[[ Supplied information, beginning ]]
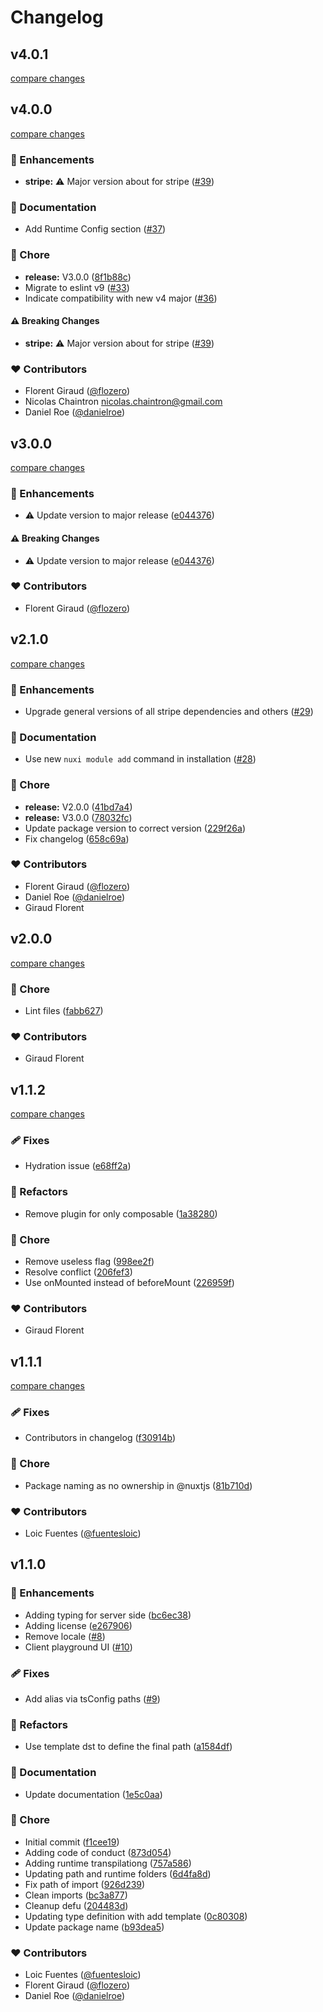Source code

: # Changelog

## v4.0.1

[compare changes](https://github.com/fuentesloic/nuxt-stripe/compare/v4.0.0...v4.0.1)

## v4.0.0

[compare changes](https://github.com/fuentesloic/nuxt-stripe/compare/v3.0.0...v4.0.0)

### 🚀 Enhancements

- **stripe:** ⚠️  Major version about for stripe ([#39](https://github.com/fuentesloic/nuxt-stripe/pull/39))

### 📖 Documentation

- Add Runtime Config section ([#37](https://github.com/fuentesloic/nuxt-stripe/pull/37))

### 🏡 Chore

- **release:** V3.0.0 ([8f1b88c](https://github.com/fuentesloic/nuxt-stripe/commit/8f1b88c))
- Migrate to eslint v9 ([#33](https://github.com/fuentesloic/nuxt-stripe/pull/33))
- Indicate compatibility with new v4 major ([#36](https://github.com/fuentesloic/nuxt-stripe/pull/36))

#### ⚠️ Breaking Changes

- **stripe:** ⚠️  Major version about for stripe ([#39](https://github.com/fuentesloic/nuxt-stripe/pull/39))

### ❤️ Contributors

- Florent Giraud ([@flozero](http://github.com/flozero))
- Nicolas Chaintron <nicolas.chaintron@gmail.com>
- Daniel Roe ([@danielroe](http://github.com/danielroe))

## v3.0.0

[compare changes](https://github.com/fuentesloic/nuxt-stripe/compare/v2.1.0...v3.0.0)

### 🚀 Enhancements

- ⚠️  Update version to major release ([e044376](https://github.com/fuentesloic/nuxt-stripe/commit/e044376))

#### ⚠️ Breaking Changes

- ⚠️  Update version to major release ([e044376](https://github.com/fuentesloic/nuxt-stripe/commit/e044376))

### ❤️ Contributors

- Florent Giraud ([@flozero](http://github.com/flozero))

## v2.1.0

[compare changes](https://github.com/fuentesloic/nuxt-stripe/compare/v2.0.0...v2.1.0)

### 🚀 Enhancements

- Upgrade general versions of all stripe dependencies and others ([#29](https://github.com/fuentesloic/nuxt-stripe/pull/29))

### 📖 Documentation

- Use new `nuxi module add` command in installation ([#28](https://github.com/fuentesloic/nuxt-stripe/pull/28))

### 🏡 Chore

- **release:** V2.0.0 ([41bd7a4](https://github.com/fuentesloic/nuxt-stripe/commit/41bd7a4))
- **release:** V3.0.0 ([78032fc](https://github.com/fuentesloic/nuxt-stripe/commit/78032fc))
- Update package version to correct version ([229f26a](https://github.com/fuentesloic/nuxt-stripe/commit/229f26a))
- Fix changelog ([658c69a](https://github.com/fuentesloic/nuxt-stripe/commit/658c69a))

### ❤️ Contributors

- Florent Giraud ([@flozero](http://github.com/flozero))
- Daniel Roe ([@danielroe](http://github.com/danielroe))
- Giraud Florent <florent giraud>

## v2.0.0

[compare changes](https://github.com/fuentesloic/nuxt-stripe/compare/v1.1.2...v2.0.0)


### 🏡 Chore

  - Lint files ([fabb627](https://github.com/fuentesloic/nuxt-stripe/commit/fabb627))

### ❤️  Contributors

- Giraud Florent <florent giraud>

## v1.1.2

[compare changes](https://github.com/fuentesloic/nuxt-stripe/compare/v1.2.1...v1.1.2)


### 🩹 Fixes

  - Hydration issue ([e68ff2a](https://github.com/fuentesloic/nuxt-stripe/commit/e68ff2a))

### 💅 Refactors

  - Remove plugin for only composable ([1a38280](https://github.com/fuentesloic/nuxt-stripe/commit/1a38280))

### 🏡 Chore

  - Remove useless flag ([998ee2f](https://github.com/fuentesloic/nuxt-stripe/commit/998ee2f))
  - Resolve conflict ([206fef3](https://github.com/fuentesloic/nuxt-stripe/commit/206fef3))
  - Use onMounted instead of beforeMount ([226959f](https://github.com/fuentesloic/nuxt-stripe/commit/226959f))

### ❤️  Contributors

- Giraud Florent <florent giraud>

## v1.1.1

[compare changes](https://github.com/fuentesloic/nuxt-stripe/compare/v1.1.0...v1.1.1)


### 🩹 Fixes

  - Contributors in changelog ([f30914b](https://github.com/fuentesloic/nuxt-stripe/commit/f30914b))

### 🏡 Chore

  - Package naming as no ownership in @nuxtjs ([81b710d](https://github.com/fuentesloic/nuxt-stripe/commit/81b710d))

### ❤️  Contributors

- Loic Fuentes ([@fuentesloic](http://github.com/fuentesloic))

## v1.1.0


### 🚀 Enhancements

  - Adding typing for server side ([bc6ec38](https://github.com/fuentesloic/nuxt-stripe/commit/bc6ec38))
  - Adding license ([e267906](https://github.com/fuentesloic/nuxt-stripe/commit/e267906))
  - Remove locale ([#8](https://github.com/fuentesloic/nuxt-stripe/pull/8))
  - Client playground UI ([#10](https://github.com/fuentesloic/nuxt-stripe/pull/10))

### 🩹 Fixes

  - Add alias via tsConfig paths ([#9](https://github.com/fuentesloic/nuxt-stripe/pull/9))

### 💅 Refactors

  - Use template dst to define the final path ([a1584df](https://github.com/fuentesloic/nuxt-stripe/commit/a1584df))

### 📖 Documentation

  - Update documentation ([1e5c0aa](https://github.com/fuentesloic/nuxt-stripe/commit/1e5c0aa))

### 🏡 Chore

  - Initial commit ([f1cee19](https://github.com/fuentesloic/nuxt-stripe/commit/f1cee19))
  - Adding code of conduct ([873d054](https://github.com/fuentesloic/nuxt-stripe/commit/873d054))
  - Adding runtime transpilationg ([757a586](https://github.com/fuentesloic/nuxt-stripe/commit/757a586))
  - Updating path and runtime folders ([6d4fa8d](https://github.com/fuentesloic/nuxt-stripe/commit/6d4fa8d))
  - Fix path of import ([926d239](https://github.com/fuentesloic/nuxt-stripe/commit/926d239))
  - Clean imports ([bc3a877](https://github.com/fuentesloic/nuxt-stripe/commit/bc3a877))
  - Cleanup defu ([204483d](https://github.com/fuentesloic/nuxt-stripe/commit/204483d))
  - Updating type definition with add template ([0c80308](https://github.com/fuentesloic/nuxt-stripe/commit/0c80308))
  - Update package name ([b93dea5](https://github.com/fuentesloic/nuxt-stripe/commit/b93dea5))

### ❤️  Contributors

- Loic Fuentes ([@fuentesloic](http://github.com/fuentesloic))
- Florent Giraud ([@flozero](https://github.com/flozero))
- Daniel Roe ([@danielroe](https://github.com/danielroe))
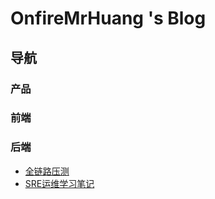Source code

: # OnfireMrHuang 's Blog

## 导航

### 产品

### 前端

### 后端

- [全链路压测](./后端/全链路压测/链路压测.md)
- [SRE运维学习笔记](./后端/sre运维学习笔记/SRE运维解密.md)
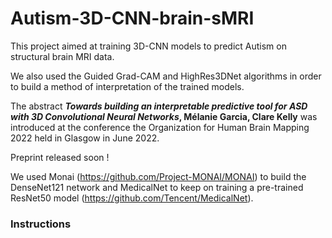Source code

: # Autism-3D-CNN-brain-sMRI

This project aimed at training 3D-CNN models to predict Autism on structural brain MRI data.

We also used the Guided Grad-CAM and HighRes3DNet algorithms in order to build a method of interpretation of the trained models. 

The abstract ***Towards building an interpretable predictive tool for ASD with 3D Convolutional Neural Networks*, Mélanie Garcia, Clare Kelly** was introduced at the conference the Organization for Human Brain Mapping 2022 held in Glasgow in June 2022.

Preprint released soon !

We used Monai (https://github.com/Project-MONAI/MONAI) to build the DenseNet121 network and MedicalNet to keep on training a pre-trained ResNet50 model (https://github.com/Tencent/MedicalNet). 

### Instructions
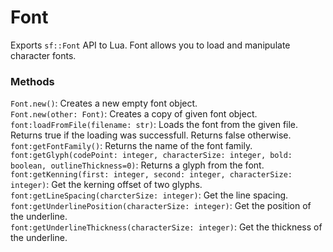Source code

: # Font
Exports `sf::Font` API to Lua. Font allows you to load and manipulate character fonts.  

### Methods
`Font.new()`: Creates a new empty font object.  
`Font.new(other: Font)`: Creates a copy of given font object.  
`font:loadFromFile(filename: str)`: Loads the font from the given file. Returns true if the loading was successfull. Returns false otherwise.  
`font:getFontFamily()`: Returns the name of the font family.  
`font:getGlyph(codePoint: integer, characterSize: integer, bold: boolean, outlineThickness=0)`: Returns a glyph from the font.  
`font:getKenning(first: integer, second: integer, characterSize: integer)`: Get the kerning offset of two glyphs.  
`font:getLineSpacing(charcterSize: integer)`: Get the line spacing.  
`font:getUnderlinePosition(characterSize: integer)`: Get the position of the underline.  
`font:getUnderlineThickness(characterSize: integer)`: Get the thickness of the underline.  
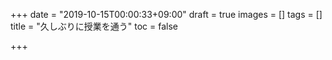 +++
date = "2019-10-15T00:00:33+09:00"
draft = true
images = []
tags = []
title = "久しぶりに授業を通う"
toc = false

+++
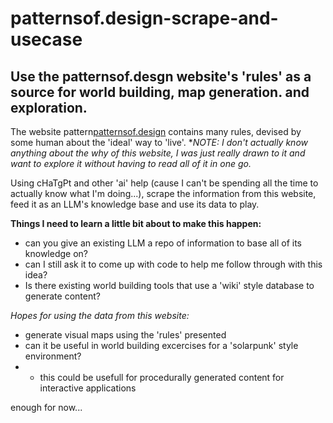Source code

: # patternsof.design-scrape-and-usecase
## Use the patternsof.desgn website's 'rules' as a source for world building, map generation. and exploration.
The website pattern[patternsof.design](https://patternsof.design/) contains many rules, devised by some human about the 'ideal' way to 'live'.
**NOTE: I don't actually know anything about the why of this website, I was just really drawn to it and want to explore it without having to read all of it in one go.*

Using cHaTgPt and other 'ai' help (cause I can't be spending all the time to actually know what I'm doing...), scrape the information from this website, feed it as an LLM's knowledge base and use its data to play.

**Things I need to learn a little bit about to make this happen:**
- can you give an existing LLM a repo of information to base all of its knowledge on?
- can I still ask it to come up with code to help me follow through with this idea?
- Is there existing world building tools that use a 'wiki' style database to generate content?

*Hopes for using the data from this website:*
- generate visual maps using the 'rules' presented
- can it be useful in world building excercises for a 'solarpunk' style environment?
- - this could be usefull for procedurally generated content for interactive applications

enough for now...
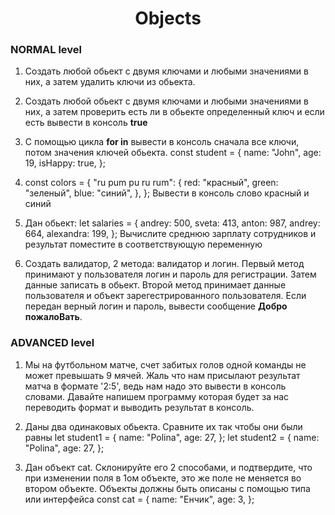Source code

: <h1 align='center'>Objects</h1>

### NORMAL level

1) Создать любой обьект с двумя ключами и любыми значениями в них, а затем удалить ключи из обьекта.

2) Создать любой обьект с двумя ключами и любыми значениями в них, а затем проверить есть ли в обьекте определенный ключ и если есть вывести в консоль **true**

3) C помощью цикла **for in** вывести в консоль сначала все ключи, потом значения ключей обьекта.
const student = {
  name: "John",
  age: 19,
  isHappy: true,
};

4) const colors = {
  "ru pum pu ru rum": {
    red: "красный",
    green: "зеленый",
    blue: "синий",
  },
};
Вывести в консоль слово красный и синий

5) Дан обьект:
let salaries = {
  andrey: 500,
  sveta: 413,
  anton: 987,
  andrey: 664,
  alexandra: 199,
};
Вычислите среднюю зарплату сотрудников и результат поместите в соответствующую переменную

6) Создать валидатор, 2 метода: валидатор и логин. Первый метод принимают у пользователя логин и пароль для регистрации. Затем данные записать в обьект.
Второй метод принимает данные пользователя и объект зарегестрированного пользователя. Если передан верный логин и пароль, вывести сообщение **Добро пожалоВать**.

### ADVANCED level

1) Мы на футбольном матче, счет забитых голов одной команды не может превышать 9 мячей. Жаль что нам присылают результат матча в формате '2:5', ведь нам надо это вывести в консоль словами. Давайте напишем программу которая будет за нас переводить формат и выводить результат в консоль.

2) Даны два одинаковых обьекта. Сравните их так чтобы они были равны
let student1 = {
  name: "Polina",
  age: 27,
};
let student2 = {
  name: "Polina",
  age: 27,
};

3) Дан объект cat. Склонируйте его 2 способами, и подтвердите, что при изменении поля в 1ом объекте, это же поле не меняется во втором объекте. Объекты должны быть описаны с помощью типа или интерфейса
const cat = {
  name: "Енчик",
  age: 3,
};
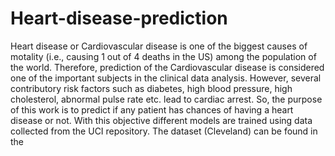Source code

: # Heart-disease-prediction
Heart disease or Cardiovascular disease is one of the biggest causes of motality (i.e., causing 1 out of 4 deaths in the US) among the population of the world. Therefore, prediction of the Cardiovascular disease is considered one of the important subjects in the clinical data analysis. However, several contributory risk factors such as diabetes, high blood pressure, high cholesterol, abnormal pulse rate etc. lead to cardiac arrest. So, the purpose of this work is to predict if any patient has chances of having a heart disease or not. With this objective different models are trained using data collected from the UCI repository. The dataset (Cleveland) can be found in the 
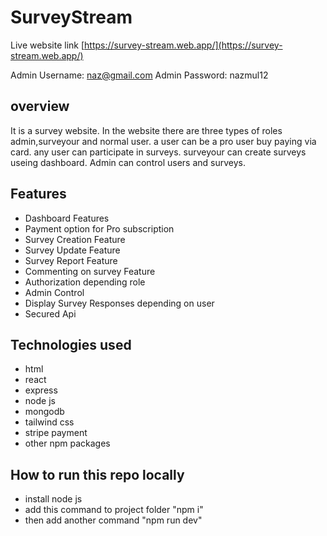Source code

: # SurveyStream

Live website link [https://survey-stream.web.app/](https://survey-stream.web.app/)

Admin Username: naz@gmail.com
Admin Password: nazmul12

## overview
It is a survey website. In the website there are three types of roles admin,surveyour and normal user.
a user can be a pro user buy paying via card. any user can participate in surveys. surveyour can create surveys useing dashboard. Admin can control users and surveys.

## Features

- Dashboard Features
- Payment option for Pro subscription
- Survey Creation Feature
- Survey Update Feature
- Survey Report Feature
- Commenting on survey Feature
- Authorization depending role
- Admin Control
- Display Survey Responses depending on user
- Secured Api

## Technologies used
- html
- react
- express
- node js
- mongodb
- tailwind css
- stripe payment
- other npm packages

## How to run this repo locally

- install node js 
- add this command to project folder "npm i"
- then add another command "npm run dev"
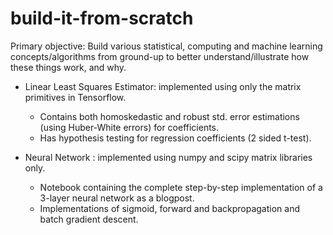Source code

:# build-it-from-scratch

Primary objective: Build various statistical, computing and machine learning concepts/algorithms from ground-up to better understand/illustrate how these things work, and why.

- Linear Least Squares Estimator: implemented using only the matrix primitives in Tensorflow. 
  - Contains both homoskedastic and robust std. error estimations (using Huber-White errors) for coefficients.
  - Has hypothesis testing for regression coefficients (2 sided t-test).
  
- Neural Network : implemented using numpy and scipy matrix libraries only.
  - Notebook containing the complete step-by-step implementation of a 3-layer neural network as a blogpost.
  - Implementations of sigmoid, forward and backpropagation and batch gradient descent.
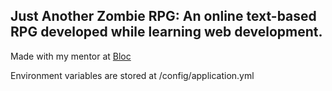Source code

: ## Just Another Zombie RPG: An online text-based RPG developed while learning web development.

Made with my mentor at [Bloc](http://bloc.io)

Environment variables are stored at /config/application.yml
[[ Supplied information, end ]]
◆ What the task requires: Retype, in the same exact form, the lines of the material above from the line holding "- Upgrade general" through the line holding "- Fix changelog".

◆ Answer to this problem:
- Upgrade general versions of all stripe dependencies and others ([#29](https://github.com/fuentesloic/nuxt-stripe/pull/29))

### 📖 Documentation

- Use new `nuxi module add` command in installation ([#28](https://github.com/fuentesloic/nuxt-stripe/pull/28))

### 🏡 Chore

- **release:** V2.0.0 ([41bd7a4](https://github.com/fuentesloic/nuxt-stripe/commit/41bd7a4))
- **release:** V3.0.0 ([78032fc](https://github.com/fuentesloic/nuxt-stripe/commit/78032fc))
- Update package version to correct version ([229f26a](https://github.com/fuentesloic/nuxt-stripe/commit/229f26a))
- Fix changelog ([658c69a](https://github.com/fuentesloic/nuxt-stripe/commit/658c69a))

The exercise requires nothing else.